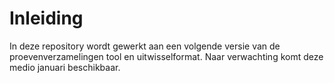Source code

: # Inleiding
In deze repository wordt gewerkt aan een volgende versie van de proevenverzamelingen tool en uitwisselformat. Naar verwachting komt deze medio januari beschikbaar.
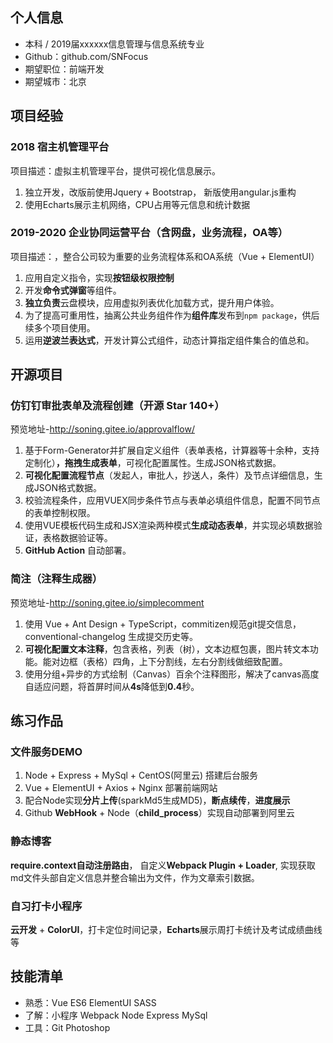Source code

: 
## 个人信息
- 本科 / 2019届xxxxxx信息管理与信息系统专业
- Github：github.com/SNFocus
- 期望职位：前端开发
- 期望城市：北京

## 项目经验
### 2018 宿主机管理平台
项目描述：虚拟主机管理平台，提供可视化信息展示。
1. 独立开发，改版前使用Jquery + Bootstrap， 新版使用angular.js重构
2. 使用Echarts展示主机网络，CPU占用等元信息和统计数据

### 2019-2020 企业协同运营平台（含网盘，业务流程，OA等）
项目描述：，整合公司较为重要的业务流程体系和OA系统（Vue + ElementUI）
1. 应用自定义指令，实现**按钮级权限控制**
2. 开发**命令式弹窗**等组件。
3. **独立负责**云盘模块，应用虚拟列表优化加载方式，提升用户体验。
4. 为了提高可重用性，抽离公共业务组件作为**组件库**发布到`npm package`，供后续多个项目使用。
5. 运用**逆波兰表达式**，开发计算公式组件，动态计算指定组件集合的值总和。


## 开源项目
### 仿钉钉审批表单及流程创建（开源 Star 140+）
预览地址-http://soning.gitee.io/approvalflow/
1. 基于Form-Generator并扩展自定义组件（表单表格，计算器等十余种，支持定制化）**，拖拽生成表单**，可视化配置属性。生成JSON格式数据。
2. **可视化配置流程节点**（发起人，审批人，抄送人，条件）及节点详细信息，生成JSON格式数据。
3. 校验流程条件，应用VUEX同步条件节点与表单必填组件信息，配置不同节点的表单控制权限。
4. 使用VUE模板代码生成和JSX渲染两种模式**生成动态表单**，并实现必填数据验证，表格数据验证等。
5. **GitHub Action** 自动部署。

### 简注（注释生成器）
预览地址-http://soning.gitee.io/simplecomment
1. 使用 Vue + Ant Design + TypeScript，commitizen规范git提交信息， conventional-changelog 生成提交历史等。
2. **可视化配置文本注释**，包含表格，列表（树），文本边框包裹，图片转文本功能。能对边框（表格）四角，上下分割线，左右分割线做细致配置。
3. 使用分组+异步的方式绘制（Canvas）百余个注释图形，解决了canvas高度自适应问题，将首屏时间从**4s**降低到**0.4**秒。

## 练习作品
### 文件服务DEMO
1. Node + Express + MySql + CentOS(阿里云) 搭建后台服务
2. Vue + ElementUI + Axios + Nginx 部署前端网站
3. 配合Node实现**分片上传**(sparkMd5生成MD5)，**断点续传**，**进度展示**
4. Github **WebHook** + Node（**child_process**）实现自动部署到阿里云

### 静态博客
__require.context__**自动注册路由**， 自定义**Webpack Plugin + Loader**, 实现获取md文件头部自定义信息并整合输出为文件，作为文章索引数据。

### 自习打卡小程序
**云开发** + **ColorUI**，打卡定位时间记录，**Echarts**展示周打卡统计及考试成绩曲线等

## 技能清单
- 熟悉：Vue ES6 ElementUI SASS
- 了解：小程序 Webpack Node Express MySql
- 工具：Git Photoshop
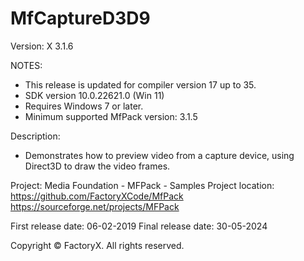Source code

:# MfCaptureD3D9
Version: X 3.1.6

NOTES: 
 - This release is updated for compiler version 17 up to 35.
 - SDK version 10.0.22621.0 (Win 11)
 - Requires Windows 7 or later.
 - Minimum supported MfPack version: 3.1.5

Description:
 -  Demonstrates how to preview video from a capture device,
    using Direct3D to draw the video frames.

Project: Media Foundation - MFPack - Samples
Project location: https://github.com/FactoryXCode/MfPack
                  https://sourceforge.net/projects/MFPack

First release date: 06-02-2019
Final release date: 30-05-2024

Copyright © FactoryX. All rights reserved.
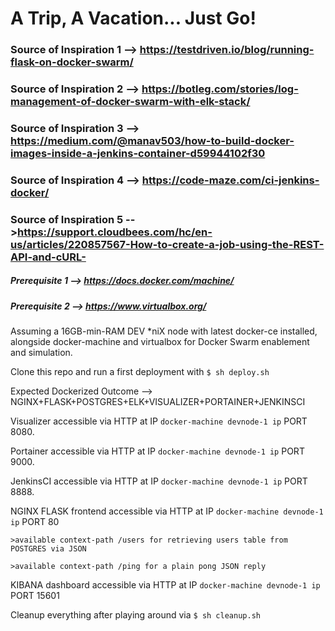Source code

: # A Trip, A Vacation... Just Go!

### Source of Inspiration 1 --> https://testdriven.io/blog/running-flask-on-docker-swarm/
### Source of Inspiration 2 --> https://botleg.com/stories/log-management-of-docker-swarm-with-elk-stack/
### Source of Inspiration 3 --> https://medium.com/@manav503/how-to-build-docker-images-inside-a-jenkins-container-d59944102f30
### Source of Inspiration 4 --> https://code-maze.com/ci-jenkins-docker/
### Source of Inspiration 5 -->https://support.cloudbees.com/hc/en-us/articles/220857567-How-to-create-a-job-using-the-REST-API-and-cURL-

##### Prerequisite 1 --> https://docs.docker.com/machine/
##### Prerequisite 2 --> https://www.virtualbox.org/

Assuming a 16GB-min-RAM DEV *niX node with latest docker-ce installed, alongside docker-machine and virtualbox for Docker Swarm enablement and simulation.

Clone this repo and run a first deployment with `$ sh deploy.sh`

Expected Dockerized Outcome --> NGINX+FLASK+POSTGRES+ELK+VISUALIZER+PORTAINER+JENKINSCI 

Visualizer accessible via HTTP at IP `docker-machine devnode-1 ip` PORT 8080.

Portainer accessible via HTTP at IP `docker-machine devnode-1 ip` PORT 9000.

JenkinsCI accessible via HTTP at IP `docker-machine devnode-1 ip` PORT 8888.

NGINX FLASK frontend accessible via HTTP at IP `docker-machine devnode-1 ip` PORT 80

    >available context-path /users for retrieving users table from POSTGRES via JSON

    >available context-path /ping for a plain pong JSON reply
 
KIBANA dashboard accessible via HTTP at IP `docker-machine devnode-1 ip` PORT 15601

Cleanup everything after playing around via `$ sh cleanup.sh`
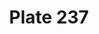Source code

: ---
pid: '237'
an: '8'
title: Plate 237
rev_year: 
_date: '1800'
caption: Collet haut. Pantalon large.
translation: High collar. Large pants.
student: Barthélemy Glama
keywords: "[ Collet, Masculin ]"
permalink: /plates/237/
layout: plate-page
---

---

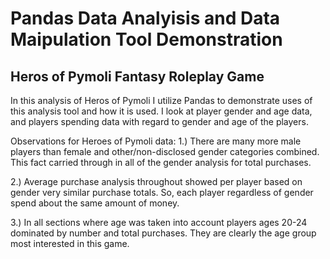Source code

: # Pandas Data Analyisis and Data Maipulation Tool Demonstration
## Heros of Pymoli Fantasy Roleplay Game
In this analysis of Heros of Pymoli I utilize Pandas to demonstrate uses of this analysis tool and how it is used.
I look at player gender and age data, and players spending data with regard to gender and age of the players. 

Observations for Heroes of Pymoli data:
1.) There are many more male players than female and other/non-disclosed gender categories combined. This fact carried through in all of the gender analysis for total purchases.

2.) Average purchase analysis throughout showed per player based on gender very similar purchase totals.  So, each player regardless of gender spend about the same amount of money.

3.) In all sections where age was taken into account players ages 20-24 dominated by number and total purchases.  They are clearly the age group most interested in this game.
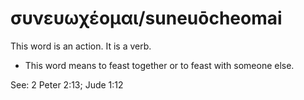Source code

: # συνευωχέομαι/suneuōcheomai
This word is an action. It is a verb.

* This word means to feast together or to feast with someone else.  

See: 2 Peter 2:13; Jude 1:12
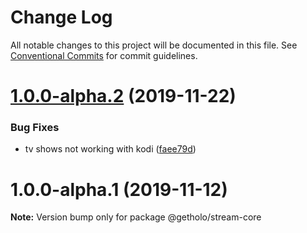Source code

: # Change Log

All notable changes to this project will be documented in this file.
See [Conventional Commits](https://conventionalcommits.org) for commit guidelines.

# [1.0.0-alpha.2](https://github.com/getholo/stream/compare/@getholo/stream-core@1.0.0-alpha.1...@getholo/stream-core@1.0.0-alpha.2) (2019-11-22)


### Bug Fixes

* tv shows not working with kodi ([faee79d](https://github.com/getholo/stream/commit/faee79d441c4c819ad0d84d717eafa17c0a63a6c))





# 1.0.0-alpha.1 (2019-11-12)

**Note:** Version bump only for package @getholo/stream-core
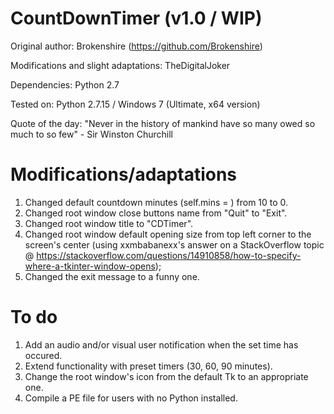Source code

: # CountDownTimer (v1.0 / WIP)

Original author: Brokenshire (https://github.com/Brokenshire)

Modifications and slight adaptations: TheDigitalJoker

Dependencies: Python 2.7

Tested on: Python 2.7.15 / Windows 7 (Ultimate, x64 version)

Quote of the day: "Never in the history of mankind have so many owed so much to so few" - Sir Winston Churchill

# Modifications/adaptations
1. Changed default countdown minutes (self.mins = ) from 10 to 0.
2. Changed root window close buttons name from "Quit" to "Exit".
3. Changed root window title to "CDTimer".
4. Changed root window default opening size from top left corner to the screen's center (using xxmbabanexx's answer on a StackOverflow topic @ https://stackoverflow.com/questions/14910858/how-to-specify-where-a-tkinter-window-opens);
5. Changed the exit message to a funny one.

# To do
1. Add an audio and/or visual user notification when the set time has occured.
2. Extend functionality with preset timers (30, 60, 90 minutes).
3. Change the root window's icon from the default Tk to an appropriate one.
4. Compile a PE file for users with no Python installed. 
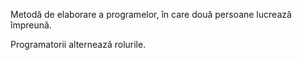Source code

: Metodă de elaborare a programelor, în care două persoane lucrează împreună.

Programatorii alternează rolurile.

--

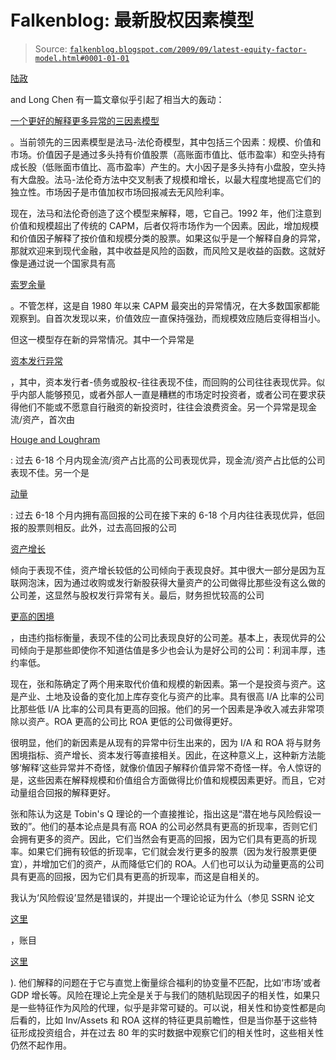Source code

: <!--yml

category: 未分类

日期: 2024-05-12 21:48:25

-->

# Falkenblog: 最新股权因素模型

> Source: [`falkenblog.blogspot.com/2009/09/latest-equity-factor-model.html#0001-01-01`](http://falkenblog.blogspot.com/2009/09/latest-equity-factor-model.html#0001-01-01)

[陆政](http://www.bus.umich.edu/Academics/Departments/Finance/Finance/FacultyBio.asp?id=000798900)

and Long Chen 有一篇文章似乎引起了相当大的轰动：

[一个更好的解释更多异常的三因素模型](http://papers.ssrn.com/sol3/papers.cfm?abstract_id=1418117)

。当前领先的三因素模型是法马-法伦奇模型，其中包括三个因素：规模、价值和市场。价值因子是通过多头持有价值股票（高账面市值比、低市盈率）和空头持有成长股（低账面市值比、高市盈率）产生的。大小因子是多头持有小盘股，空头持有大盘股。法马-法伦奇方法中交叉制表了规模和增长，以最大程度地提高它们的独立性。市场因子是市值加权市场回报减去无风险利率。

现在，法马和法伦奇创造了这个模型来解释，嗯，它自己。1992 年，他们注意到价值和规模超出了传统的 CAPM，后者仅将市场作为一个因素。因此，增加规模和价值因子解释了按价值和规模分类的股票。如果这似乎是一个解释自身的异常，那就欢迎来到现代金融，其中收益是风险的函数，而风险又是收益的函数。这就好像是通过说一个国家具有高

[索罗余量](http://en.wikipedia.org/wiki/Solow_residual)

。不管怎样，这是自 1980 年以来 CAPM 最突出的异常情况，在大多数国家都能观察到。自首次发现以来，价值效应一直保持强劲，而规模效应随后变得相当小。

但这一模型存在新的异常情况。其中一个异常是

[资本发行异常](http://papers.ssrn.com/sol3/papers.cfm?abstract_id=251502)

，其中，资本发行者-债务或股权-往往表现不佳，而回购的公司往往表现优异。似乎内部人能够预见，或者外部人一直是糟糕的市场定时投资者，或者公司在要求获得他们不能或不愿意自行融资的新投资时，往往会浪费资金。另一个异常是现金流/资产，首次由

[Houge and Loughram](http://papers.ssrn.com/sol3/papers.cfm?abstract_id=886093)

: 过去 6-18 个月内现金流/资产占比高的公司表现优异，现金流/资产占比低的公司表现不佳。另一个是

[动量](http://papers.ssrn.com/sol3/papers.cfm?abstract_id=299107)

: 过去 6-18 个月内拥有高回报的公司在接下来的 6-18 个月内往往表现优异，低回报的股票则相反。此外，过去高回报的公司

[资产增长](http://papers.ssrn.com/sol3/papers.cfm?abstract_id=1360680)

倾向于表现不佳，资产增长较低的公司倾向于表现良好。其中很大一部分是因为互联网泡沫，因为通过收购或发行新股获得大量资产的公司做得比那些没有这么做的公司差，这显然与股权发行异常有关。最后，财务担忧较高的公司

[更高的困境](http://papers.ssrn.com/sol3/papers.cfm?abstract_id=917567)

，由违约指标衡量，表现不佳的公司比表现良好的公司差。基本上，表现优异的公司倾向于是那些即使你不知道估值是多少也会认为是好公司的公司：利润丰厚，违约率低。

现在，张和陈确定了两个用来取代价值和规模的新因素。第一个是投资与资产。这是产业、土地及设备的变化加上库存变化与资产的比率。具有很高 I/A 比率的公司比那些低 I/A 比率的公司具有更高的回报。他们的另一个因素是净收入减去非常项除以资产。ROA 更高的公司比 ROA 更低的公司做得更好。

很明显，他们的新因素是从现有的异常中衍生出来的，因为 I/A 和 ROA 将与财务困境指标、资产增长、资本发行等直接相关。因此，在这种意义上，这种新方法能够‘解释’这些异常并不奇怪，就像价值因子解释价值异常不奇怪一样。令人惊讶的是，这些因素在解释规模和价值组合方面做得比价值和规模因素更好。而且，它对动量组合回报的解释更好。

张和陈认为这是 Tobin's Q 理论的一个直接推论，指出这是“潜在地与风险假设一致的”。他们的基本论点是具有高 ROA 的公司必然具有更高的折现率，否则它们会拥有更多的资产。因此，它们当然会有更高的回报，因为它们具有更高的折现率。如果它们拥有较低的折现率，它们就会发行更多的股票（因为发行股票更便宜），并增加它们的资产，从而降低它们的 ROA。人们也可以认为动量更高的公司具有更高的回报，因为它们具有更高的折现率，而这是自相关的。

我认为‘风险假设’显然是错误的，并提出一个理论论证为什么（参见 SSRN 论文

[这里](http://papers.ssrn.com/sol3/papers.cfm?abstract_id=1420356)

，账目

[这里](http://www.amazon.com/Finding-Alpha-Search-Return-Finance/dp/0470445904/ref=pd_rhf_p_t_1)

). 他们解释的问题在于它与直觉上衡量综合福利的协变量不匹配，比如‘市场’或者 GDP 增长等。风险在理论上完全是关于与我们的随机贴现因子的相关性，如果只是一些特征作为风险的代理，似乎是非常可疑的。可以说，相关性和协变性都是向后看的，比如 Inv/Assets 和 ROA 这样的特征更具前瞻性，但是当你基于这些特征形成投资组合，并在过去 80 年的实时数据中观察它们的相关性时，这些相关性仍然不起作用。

WHAT THIS TASK INVOLVES>
Scan the lines above for "# Falkenblog: 最新股权因素模型" and for "[资产增长](http://". Repeat exactly the line holding each of them and every line in between.

EXPECTED OUTPUT>
# Falkenblog: 最新股权因素模型

> Source: [`falkenblog.blogspot.com/2009/09/latest-equity-factor-model.html#0001-01-01`](http://falkenblog.blogspot.com/2009/09/latest-equity-factor-model.html#0001-01-01)

[陆政](http://www.bus.umich.edu/Academics/Departments/Finance/Finance/FacultyBio.asp?id=000798900)

and Long Chen 有一篇文章似乎引起了相当大的轰动：

[一个更好的解释更多异常的三因素模型](http://papers.ssrn.com/sol3/papers.cfm?abstract_id=1418117)

。当前领先的三因素模型是法马-法伦奇模型，其中包括三个因素：规模、价值和市场。价值因子是通过多头持有价值股票（高账面市值比、低市盈率）和空头持有成长股（低账面市值比、高市盈率）产生的。大小因子是多头持有小盘股，空头持有大盘股。法马-法伦奇方法中交叉制表了规模和增长，以最大程度地提高它们的独立性。市场因子是市值加权市场回报减去无风险利率。

现在，法马和法伦奇创造了这个模型来解释，嗯，它自己。1992 年，他们注意到价值和规模超出了传统的 CAPM，后者仅将市场作为一个因素。因此，增加规模和价值因子解释了按价值和规模分类的股票。如果这似乎是一个解释自身的异常，那就欢迎来到现代金融，其中收益是风险的函数，而风险又是收益的函数。这就好像是通过说一个国家具有高

[索罗余量](http://en.wikipedia.org/wiki/Solow_residual)

。不管怎样，这是自 1980 年以来 CAPM 最突出的异常情况，在大多数国家都能观察到。自首次发现以来，价值效应一直保持强劲，而规模效应随后变得相当小。

但这一模型存在新的异常情况。其中一个异常是

[资本发行异常](http://papers.ssrn.com/sol3/papers.cfm?abstract_id=251502)

，其中，资本发行者-债务或股权-往往表现不佳，而回购的公司往往表现优异。似乎内部人能够预见，或者外部人一直是糟糕的市场定时投资者，或者公司在要求获得他们不能或不愿意自行融资的新投资时，往往会浪费资金。另一个异常是现金流/资产，首次由

[Houge and Loughram](http://papers.ssrn.com/sol3/papers.cfm?abstract_id=886093)

: 过去 6-18 个月内现金流/资产占比高的公司表现优异，现金流/资产占比低的公司表现不佳。另一个是

[动量](http://papers.ssrn.com/sol3/papers.cfm?abstract_id=299107)

: 过去 6-18 个月内拥有高回报的公司在接下来的 6-18 个月内往往表现优异，低回报的股票则相反。此外，过去高回报的公司

[资产增长](http://papers.ssrn.com/sol3/papers.cfm?abstract_id=1360680)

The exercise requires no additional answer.